(Bloomberg News) Record earnings fueled by the highest profit margins since 1993 are giving executives more leeway than ever to boost dividends as the bull market enters its third year.
Margins will climb to 8.9% in 2011, the highest level in at least 18 years, according to data compiled by Bloomberg on non-financial companies in the Standard & Poor's 500 Index through March 11. Greater profitability combined with dividend cuts during the credit crisis have pushed earnings to 6.53% of the gauge's price, or 3.5 times more than its payout rate, close to the record 3.6 multiple in January.
A total of 95 companies led by Aetna Inc. and Carnival Corp. have raised dividends as the fastest economic expansion in six years and five straight quarters of earnings growth increased confidence among chief executive officers. Of the 380 that pay dividends, 378 are forecast to maintain or increase them, according to data compiled by Bloomberg using options prices, profits, management statements and peer comparisons.
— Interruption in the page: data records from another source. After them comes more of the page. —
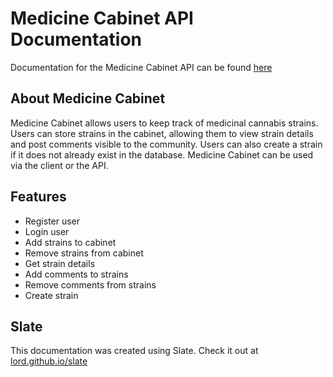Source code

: # Medicine Cabinet API Documentation
Documentation for the Medicine Cabinet API can be found [here](https://miamiyankee13.github.io/api-docs-medicine-cabinet/#introduction)

## About Medicine Cabinet
Medicine Cabinet allows users to keep track of medicinal cannabis strains. Users can store strains in the cabinet, allowing them to view strain details and post comments visible to the community. Users can also create a strain if it does not already exist in the database. Medicine Cabinet can be used via the client or the API.

## Features
* Register user
* Login user
* Add strains to cabinet
* Remove strains from cabinet
* Get strain details
* Add comments to strains
* Remove comments from strains
* Create strain

## Slate
This documentation was created using Slate. Check it out at [lord.github.io/slate](https://lord.github.io/slate)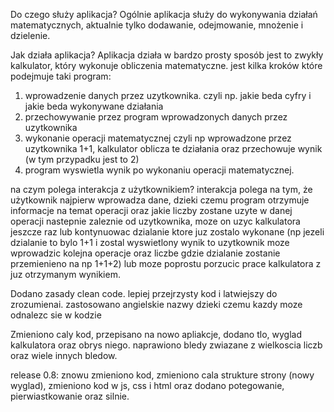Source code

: Do czego służy aplikacja?
Ogólnie aplikacja służy do wykonywania działań matematycznych, aktualnie tylko dodawanie, odejmowanie, mnożenie i dzielenie.

Jak działa aplikacja?
Aplikacja działa w bardzo prosty sposób jest to zwykły kalkulator, który wykonuje obliczenia matematyczne.
jest kilka kroków które podejmuje taki program:
1. wprowadzenie danych przez uzytkownika. czyli np. jakie beda cyfry i jakie beda wykonywane działania
2. przechowywanie przez program wprowadzonych danych przez uzytkownika
3. wykonanie operacji matematycznej czyli np wprowadzone przez uzytkownika 1+1, kalkulator oblicza te działania oraz przechowuje wynik (w tym przypadku jest to 2)
4. program wyswietla wynik po wykonaniu operacji matematycznej.

na czym polega interakcja z użytkownikiem?
interakcja polega na tym, że użytkownik najpierw wprowadza dane, dzieki czemu program otrzymuje informacje na temat operacji oraz jakie liczby zostane uzyte w danej operacji
nastepnie zaleznie od uzytkownika, moze on uzyc kalkulatora jeszcze raz lub kontynuowac dzialanie ktore juz zostalo wykonane (np jezeli dzialanie to bylo 1+1 i zostal wyswietlony 
wynik to uzytkownik moze wprowadzic kolejna operacje oraz liczbe gdzie dzialanie zostanie przemienieno na np 1+1+2) lub moze poprostu porzucic prace kalkulatora z juz otrzymanym wynikiem.


Dodano zasady clean code. lepiej przejrzysty kod i latwiejszy do zrozumienai. zastosowano angielskie nazwy dzieki czemu kazdy moze odnalezc sie w kodzie

Zmieniono caly kod, przepisano na nowo apliakcje, dodano tlo, wyglad kalkulatora oraz obrys niego. naprawiono bledy zwiazane z wielkoscia liczb oraz wiele innych bledow.

release 0.8:
znowu zmieniono kod, zmieniono cala strukture strony (nowy wyglad), zmieniono kod w js, css i html oraz dodano potegowanie, pierwiastkowanie oraz silnie.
"The economy seems to be doing well and earnings are on the recovery path, which companies wanted to be sure about before they raised their dividends," said John Carey, a Boston-based money manager at Pioneer Investments, which oversees about $250 billion. "I feel relatively confident that most of the dividends out there are secure, and we'll see some fairly broad based increases."
Weekly Decline
The S&P 500 fell 1.3% to 1,304.28 last week, after the U.S. trade deficit and claims for unemployment benefits exceeded estimates and export growth in China slowed to the lowest rate since 2009, according to data compiled by Bloomberg. The retreat extended the S&P 500's loss since reaching a 32- month high on Feb. 18 to 2.9%. The gauge has rallied 93% from its March 9, 2009 low.
The benchmark index slumped 0.5% to 1,297.39 at 9:51 a.m. New York time today as investors struggled to assess what impact the worst Japanese earthquake on record will have on the world's third-largest economy. The 8.9-magnitude temblor on March 11 may have killed 10,000 in the Miyagi prefecture north of Tokyo, said Go Sugawara, a spokesman for the prefectural police department. The official toll reached 1,823 dead, with 2,369 more missing, the National Police Agency said.
Record Profits
Analysts say S&P 500 profits will rise 16% this year and surpass $100 a share for the first time in 2012, helping persuade executives at companies from CBS Corp. to Pioneer Natural Resources Co. and Wal-Mart Stores Inc. to boost payouts. U.S. companies increased stock buybacks in 2010, making it the fifth-biggest year for share repurchases since at least 1985, according to Birinyi Associates Inc. With $76 billion announced, February was the best month for buybacks since December 2007.
CEOs are spending more on shareholders after stockpiling cash since 2008 when the financial crisis eliminated profits. They bought back $325.8 billion of stock in 2010, more than double 2009's repurchases, Birinyi data show. About $191.1 billion of takeovers in the U.S. have been announced so far this year, on track with last year's $198.2 billion as of March 11, according to Bloomberg data.